It would have been prima facie obvious to one of ordinary skill in the art before the effective filing date of the claimed invention to have modified Huang, Ioffe, Jegou, and Li to incorporate the teachings of Wangperawong to apply densely connected convolutional networks to the task of predicting a customer value. The modification would have been obvious because one of ordinary skill would have been motivated to leverage advances in image classification to achieve superior customer value/churn prediction performance (Wangperawong, [p. 1, Table 1]).

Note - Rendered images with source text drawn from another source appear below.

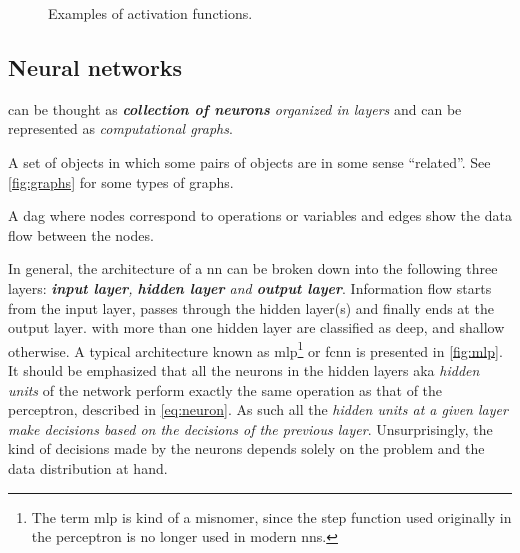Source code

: \begin{figure}
	\centering
	\caption{Examples of activation functions.}
	\label{fig:activation_functions}
\end{figure}

\subsection{Neural networks}
\label{subsec:nn}

 can be thought as \emph{\textbf{collection of neurons} organized
in layers} and can be represented as \emph{computational
graphs}.

\begin{definition}[Graph]
	A set of objects in which some pairs of objects are in some sense
	``related''. See \Figure{} \ref{fig:graphs} for some types of graphs.
\end{definition}

\begin{definition}
	A \gls{dag} where nodes correspond to operations or variables and edges show
	the data flow between the nodes.
\end{definition}

\noindent In general, the architecture of a
\gls{nn} can be broken down into the following three layers: \emph{\textbf{input
layer}, \textbf{hidden layer} and
\textbf{output layer}}. Information flow starts from the
input layer, passes through the hidden layer(s) and finally ends at the output
layer.  with more than one hidden layer are classified as deep, and
shallow otherwise. A typical architecture known as \gls{mlp}\footnote{The term \gls{mlp} is kind of a misnomer, since the step
function used originally in the perceptron is no longer used in modern
\glspl{nn}.} or \gls{fcnn} is presented in
\Figure{} \ref{fig:mlp}. It should be emphasized that all the neurons in the hidden
layers aka \emph{hidden units} of the network perform exactly
the same operation as that of the perceptron, described in \Equation{}
\ref{eq:neuron}. As such all the \emph{hidden units at a given layer make
decisions based on the decisions of the previous layer}. Unsurprisingly, the
kind of decisions made by the neurons depends solely on the problem and the data
distribution at hand.

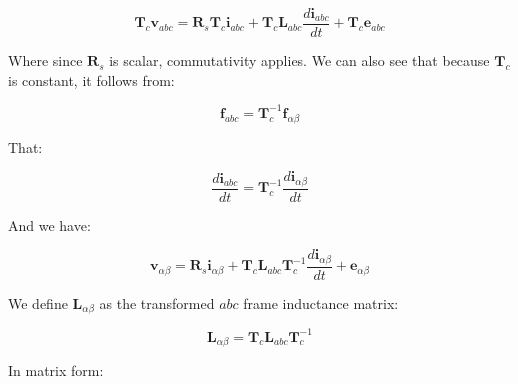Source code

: \documentclass{article}
\begin{document}
\begin{equation}
    \mathbf{T}_c\mathbf{v}_{abc} = \mathbf{R}_s\mathbf{T}_c\mathbf{i}_{abc} + \mathbf{T}_c\mathbf{L}_{abc}\frac{d\mathbf{i}_{abc}}{dt} + \mathbf{T}_c\boldsymbol{e}_{abc}
\end{equation}

Where since $\mathbf{R}_s$ is scalar, commutativity applies. We can also see that because $\mathbf{T}_c$ is constant, it follows from:

\begin{equation}
    \mathbf{f}_{abc} = \mathbf{T}_c^{-1}\mathbf{f}_{\alpha\beta}
\end{equation}

That:

\begin{equation}
    \frac{d\mathbf{i}_{abc}}{dt} = \mathbf{T}_c^{-1}\frac{d\mathbf{i}_{\alpha\beta}}{dt}
\end{equation}

And we have:

\begin{equation}
    \mathbf{v}_{\alpha\beta} = \mathbf{R}_s\mathbf{i}_{\alpha\beta} + \mathbf{T}_c\mathbf{L}_{abc}\mathbf{T}_c^{-1}\frac{d\mathbf{i}_{\alpha\beta}}{dt} + \mathbf{e}_{\alpha\beta}
\end{equation}

We define $\mathbf{L}_{\alpha\beta}$ as the transformed $abc$ frame inductance matrix:

\begin{equation}
    \mathbf{L}_{\alpha\beta} = \mathbf{T}_c\mathbf{L}_{abc}\mathbf{T}_c^{-1}
\end{equation}

In matrix form:
\end{document}
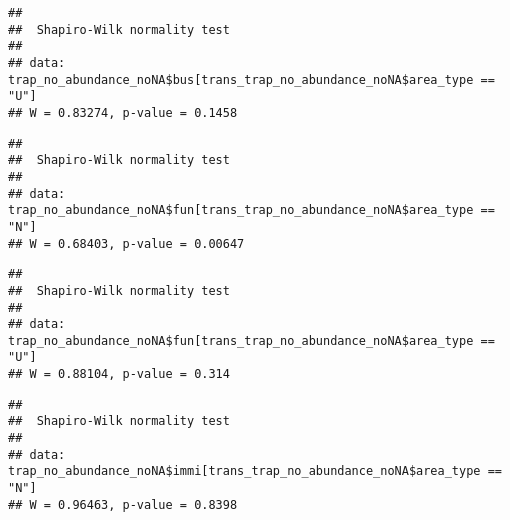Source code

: \documentclass[
]{article}
\newenvironment{Shaded}{\begin{snugshade}}{\end{snugshade}}
\newcommand{\FunctionTok}[1]{\textcolor[rgb]{0.13,0.29,0.53}{\textbf{#1}}}
\newcommand{\NormalTok}[1]{#1}
\newcommand{\SpecialCharTok}[1]{\textcolor[rgb]{0.81,0.36,0.00}{\textbf{#1}}}
\newcommand{\StringTok}[1]{\textcolor[rgb]{0.31,0.60,0.02}{#1}}
\begin{document}
\begin{verbatim}
## 
##  Shapiro-Wilk normality test
## 
## data:  trap_no_abundance_noNA$bus[trans_trap_no_abundance_noNA$area_type == "U"]
## W = 0.83274, p-value = 0.1458
\end{verbatim}

\begin{Shaded}
\end{Shaded}

\begin{verbatim}
## 
##  Shapiro-Wilk normality test
## 
## data:  trap_no_abundance_noNA$fun[trans_trap_no_abundance_noNA$area_type == "N"]
## W = 0.68403, p-value = 0.00647
\end{verbatim}

\begin{Shaded}
\end{Shaded}

\begin{verbatim}
## 
##  Shapiro-Wilk normality test
## 
## data:  trap_no_abundance_noNA$fun[trans_trap_no_abundance_noNA$area_type == "U"]
## W = 0.88104, p-value = 0.314
\end{verbatim}

\begin{Shaded}
\end{Shaded}

\begin{verbatim}
## 
##  Shapiro-Wilk normality test
## 
## data:  trap_no_abundance_noNA$immi[trans_trap_no_abundance_noNA$area_type == "N"]
## W = 0.96463, p-value = 0.8398
\end{verbatim}
\end{document}
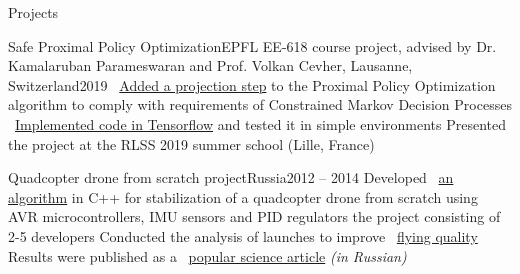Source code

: \documentclass{resume} %
\newcommand*{\mybold}[1]{{\color{gray} #1}}
\newcommand{\mylink}{{\color{gray}\faExternalLink}}
\begin{document}
\begin{rSection}{Projects}

	\begin{rSubsection}{Safe Proximal Policy Optimization}{}{EPFL EE-618 course project, advised by Dr. Kamalaruban Parameswaran and Prof. Volkan Cevher, Lausanne, Switzerland}{2019}
		\myitem \mylink~\href{https://www.overleaf.com/read/cvxkswbspgpb}{Added a projection step} to the \mybold{Proximal Policy Optimization} algorithm to comply with requirements of \mybold{Constrained Markov Decision Processes}
		\myitem \mylink~\href{https://github.com/sergeivolodin/SafeContinuousStateRL}{Implemented code in Tensorflow} and tested it in simple environments
		\myitem Presented the project at the RLSS 2019 summer school (Lille, France)
	\end{rSubsection}

	\begin{rSubsection}{Quadcopter drone from scratch project}{}{Russia}{2012 -- 2014}
		\myitem Developed \mylink~\href{https://github.com/it-workshop/Quadrocopter}{an algorithm} in C++ for stabilization of a quadcopter drone from scratch using AVR microcontrollers, IMU sensors and PID regulators
		\myitem \mybold{Co-managed} the project consisting of 2-5 developers
		\myitem Conducted the analysis of launches to improve \mylink~\href{https://www.youtube.com/watch?v=AxDoO-gNRtc}{flying quality}
		\myitem Results were \mybold{published} as a \mylink~\href{http://web.archive.org/web/20141016114551/http://habrahabr.ru/company/technoworks/blog/216437/}{popular science article} {\em (in Russian)}
	\end{rSubsection}
\end{rSection}
\end{document}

In regards to claim 9, the rejection of claim 1 is incorporated and Huang, Ioffe, Jegou, and Li do not further teach further comprising predicting a particular customer value for a particular user over a particular time period using the densely connected neural network to; and storing the particular predicted customer value in a database.  Huang and Jegou apply Densenets to image recognition/classification/interpretation problems. Li applies his multi-tasking framework to speech recognition.
 	However, Wangperawong, in the analogous environment of using deep convolutional neural networks, teaches   further comprising predicting a particular customer value for a particular user over a particular time period using the densely connected neural network to; ([Abstract, p. 2, Figure 2, Figure 3], Customer temporal behavioral data was represented as images in order to perform churn prediction by leveraging deep learning architectures prominent in image classification., We used a 30- day predictor window for our analyses here, but it is conceivable to vary this time frame to yield improved results., wherein a deep CNN was designed and applied to the task of predicting customer churn of a 30 day period such that the predicted churn in itself is a numeric value associated with a customer but also is a quantification of the valuation of the customer with respect to the product.) and storing the particular predicted customer value in a database.  ([p. 3, Table 1], Training and testing this architecture end-to-end yields results superior to that of a CHAID decision tree model when judging by the area-under-the-curve (AUC) benchmark (Table 1). The AUC of a receiver operating curve is a commonly accepted benchmark for comparing models; it accounts for both true and false positives [5,6]., wherein the results of the analysis of the predicted are retained (stored in a dataset) for performing a ROC analysis on the results.)
It would have been prima facie obvious to one of ordinary skill in the art before the effective filing date of the claimed invention to have modified Huang, Ioffe, Jegou, and Li to incorporate the teachings of Wangperawong to apply densely connected convolutional networks to the task of predicting a customer value over a time frame and storing the results of that prediction. The modification would have been obvious because one of ordinary skill would have been motivated to leverage advances in image classification to achieve superior customer value/churn prediction performance over a window of time as measured according to a ROC curve analysis (Wangperawong, [p. 1, Table 1]).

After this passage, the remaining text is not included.